1, Tell us about you, and your writing (themes, influences etc.)
I’m on a journey to become as weird as David Lynch. I’d say I’m about 3% of the way there, so this may take a while. Most of what I write – my columns, my poems, by books – are about being yourself and accepting your weirdness. Some of us are more capable than others, because being yourself is an extremely brave act. Weirdness is feared intensely in the world, often by insecure people.
My first book The Little Girl Who Gave Zero Fucks is about being completely, unapologetically yourself and not worrying what people think. I try not to be cliched about mental health. In the book, the main character Elodie-Rose deals with a constant buzzing and whirring in her brain whenever she decides to give zero fucks for something the day has thrown her way; like bullying or sexual harassment or even being told she’s too loud in debating class. Eventually, when she decides to live life as she chooses, the whirring stops.
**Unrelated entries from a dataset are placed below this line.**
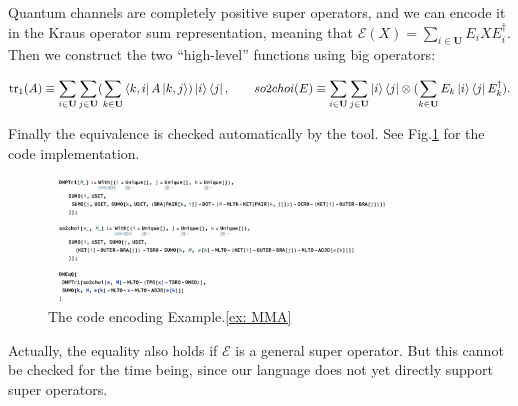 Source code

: Quantum channels are completely positive super operators, and we can encode it in the Kraus operator sum representation, meaning that $\mathcal{E}(X) = \sum_{i \in \mathbf{U}} E_i X E_i^\dagger$. Then we construct the two ``high-level'' functions using big operators:

  \begin{gather*}
    \mathrm{tr}_1(A) \equiv \sum_{i\in\mathbf{U}}\sum_{j\in\mathbf{U}} (\sum_{k\in\mathbf{U}} \bra{k, i} A \ket{k, j}) \ket{i}\bra{j},
    \qquad
    so2choi(E) \equiv \sum_{i\in\mathbf{U}}\sum_{j\in\mathbf{U}} \ket{i}\bra{j} \otimes (\sum_{k\in\mathbf{U}} E_k \ket{i}\bra{j} E_k^\dagger).
  \end{gather*}

  Finally the equivalence is checked automatically by the tool. See Fig.\ref{fig: MMA ex} for the code implementation.

\begin{figure}
  \includegraphics*[width=0.8\textwidth]{fig/MMAexample.png}
  \caption{The code encoding Example.\ref{ex: MMA} }
  \label{fig: MMA ex}
\end{figure}

Actually, the equality also holds if $\mathcal{E}$ is a general super operator. But this cannot be checked for the time being, since our language does not yet directly support super operators.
And in my upcoming poetry book, House of Weeds, every character has been labelled an outcast by society. The poems are about rebelling against norms and embracing your strange. Making peace with it.
I’ve been influenced by the oddest, most magical content: Jim Henson, Roald Dahl, The Mighty Boosh, The Worst Witch, horoscopes, Ella Frears, Anne Carson and Michael Rosen. There will always be a dark humour in my work, because I believe even the saddest, most terrifying situations need laughter.
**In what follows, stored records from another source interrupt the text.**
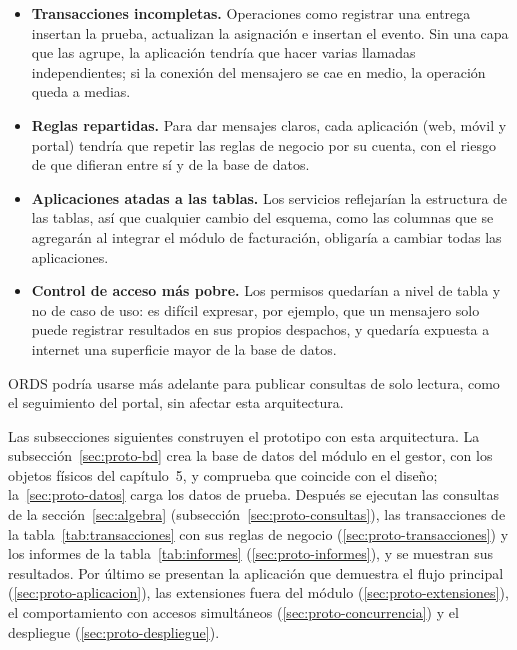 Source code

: \begin{itemize}[itemsep=2pt]
  \item \textbf{Transacciones incompletas.} Operaciones como registrar
        una entrega insertan la prueba, actualizan la asignación e
        insertan el evento. Sin una capa que las agrupe, la aplicación
        tendría que hacer varias llamadas independientes; si la conexión
        del mensajero se cae en medio, la operación queda a medias.
  \item \textbf{Reglas repartidas.} Para dar mensajes claros, cada
        aplicación (web, móvil y portal) tendría que repetir las reglas
        de negocio por su cuenta, con el riesgo de que difieran entre sí
        y de la base de datos.
  \item \textbf{Aplicaciones atadas a las tablas.} Los servicios
        reflejarían la estructura de las tablas, así que cualquier cambio
        del esquema, como las columnas que se agregarán al integrar el
        módulo de facturación, obligaría a cambiar todas las
        aplicaciones.
  \item \textbf{Control de acceso más pobre.} Los permisos quedarían a
        nivel de tabla y no de caso de uso: es difícil expresar, por
        ejemplo, que un mensajero solo puede registrar resultados en sus
        propios despachos, y quedaría expuesta a internet una superficie
        mayor de la base de datos.
\end{itemize}

ORDS podría usarse más adelante para publicar consultas de solo lectura,
como el seguimiento del portal, sin afectar esta arquitectura.

Las subsecciones siguientes construyen el prototipo con esta
arquitectura. La subsección~\ref{sec:proto-bd} crea la base de datos del
módulo en el gestor, con los objetos físicos del capítulo~5, y comprueba
que coincide con el diseño; la~\ref{sec:proto-datos} carga los datos de
prueba. Después se ejecutan las consultas de la
sección~\ref{sec:algebra} (subsección~\ref{sec:proto-consultas}), las
transacciones de la tabla~\ref{tab:transacciones} con sus reglas de
negocio (\ref{sec:proto-transacciones}) y los informes de la
tabla~\ref{tab:informes} (\ref{sec:proto-informes}), y se muestran sus
resultados. Por último se presentan la aplicación que demuestra el flujo
principal (\ref{sec:proto-aplicacion}), las extensiones fuera del módulo
(\ref{sec:proto-extensiones}), el comportamiento con accesos
simultáneos (\ref{sec:proto-concurrencia}) y el despliegue
(\ref{sec:proto-despliegue}).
2, What are some of the ways in which you promote your work, and do you find these add, or eat into, your time writing?
Every single waking second of every day I spend working, with my laptop open. It’s ruining my eyesight. And I live on Twitter, despite how angry it makes me. I write a lot of comment pieces on the themes of my books and have a regular column for a magazine called Shots, which is designed for the creative community. I’m known as outspoken, which is weird in and of itself, because I only talk about what I believe. In the book So You’ve Been Publicly Shamed, Jon Ronson talks about how we’re cultivating a society where only the bland will thrive. I try and remember that when I write.
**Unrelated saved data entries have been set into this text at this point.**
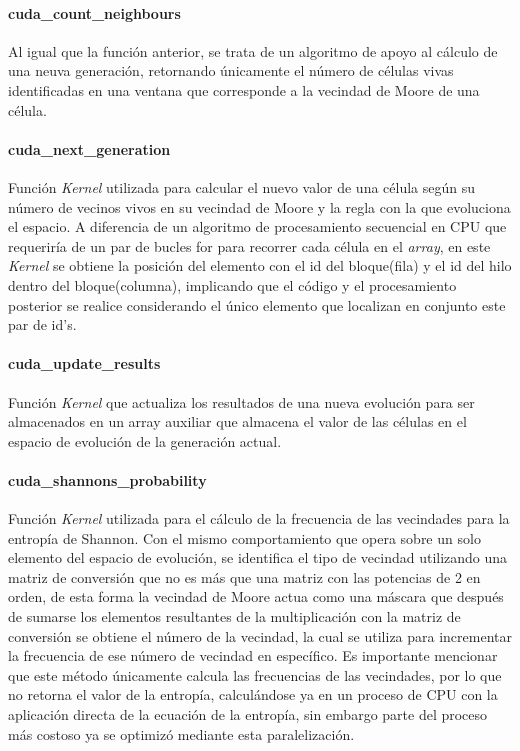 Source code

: \documentclass[]{article}
\begin{document}
			\paragraph{cuda\_count\_neighbours}
				Al igual que la función anterior, se trata de un algoritmo de apoyo al cálculo de una neuva generación, retornando únicamente el número de células vivas identificadas en una ventana que corresponde a la vecindad de Moore de una célula.
				
			\paragraph{cuda\_next\_generation}
				Función \textit{Kernel} utilizada para calcular el nuevo valor de una célula según su número de vecinos vivos en su vecindad de Moore y la regla con la que evoluciona el espacio. A diferencia de un algoritmo de procesamiento secuencial en CPU que requeriría de un par de bucles for para recorrer cada célula en el \textit{array}, en este \textit{Kernel} se obtiene la posición del elemento con el id del bloque(fila) y el id del hilo dentro del bloque(columna), implicando que el código y el procesamiento posterior se realice considerando el único elemento que localizan en conjunto este par de id's.
				
			\paragraph{cuda\_update\_results}
				Función \textit{Kernel} que actualiza los resultados de una nueva evolución para ser almacenados en un array auxiliar que almacena el valor de las células en el espacio de evolución de la generación actual.
				
			\paragraph{cuda\_shannons\_probability}
				Función \textit{Kernel} utilizada para el cálculo de la frecuencia de las vecindades para la entropía de Shannon. Con el mismo comportamiento que opera sobre un solo elemento del espacio de evolución, se identifica el tipo de vecindad utilizando una matriz de conversión que no es más que una matriz con las potencias de 2 en orden, de esta forma la vecindad de Moore actua como una máscara que después de sumarse los elementos resultantes de la multiplicación con la matriz de conversión se obtiene el número de la vecindad, la cual se utiliza para incrementar la frecuencia de ese número de vecindad en específico.
				Es importante mencionar que este método únicamente calcula las frecuencias de las vecindades, por lo que no retorna el valor de la entropía, calculándose ya en un proceso de CPU con la aplicación directa de la ecuación de la entropía, sin embargo parte del proceso más costoso ya se optimizó mediante esta paralelización.
				
\end{document}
3, What projects are you working on at present?
House of Weeds, published by Fly on the Wall Press, is coming out on 17th May. As soon as the world is back to normal and it’s appropriate to do so, me and the book’s illustrator Jack Wallington are staging an immersive exhibition in Peckham, so you can go straight to the scene of the book, and live like its characters. I couldn’t be more excited. I’m also writing an audio sitcom and am in the final stages of a novel about the dark, exploitative side of the volunteering industry, set in Kenya.
4, What does poetry mean to you?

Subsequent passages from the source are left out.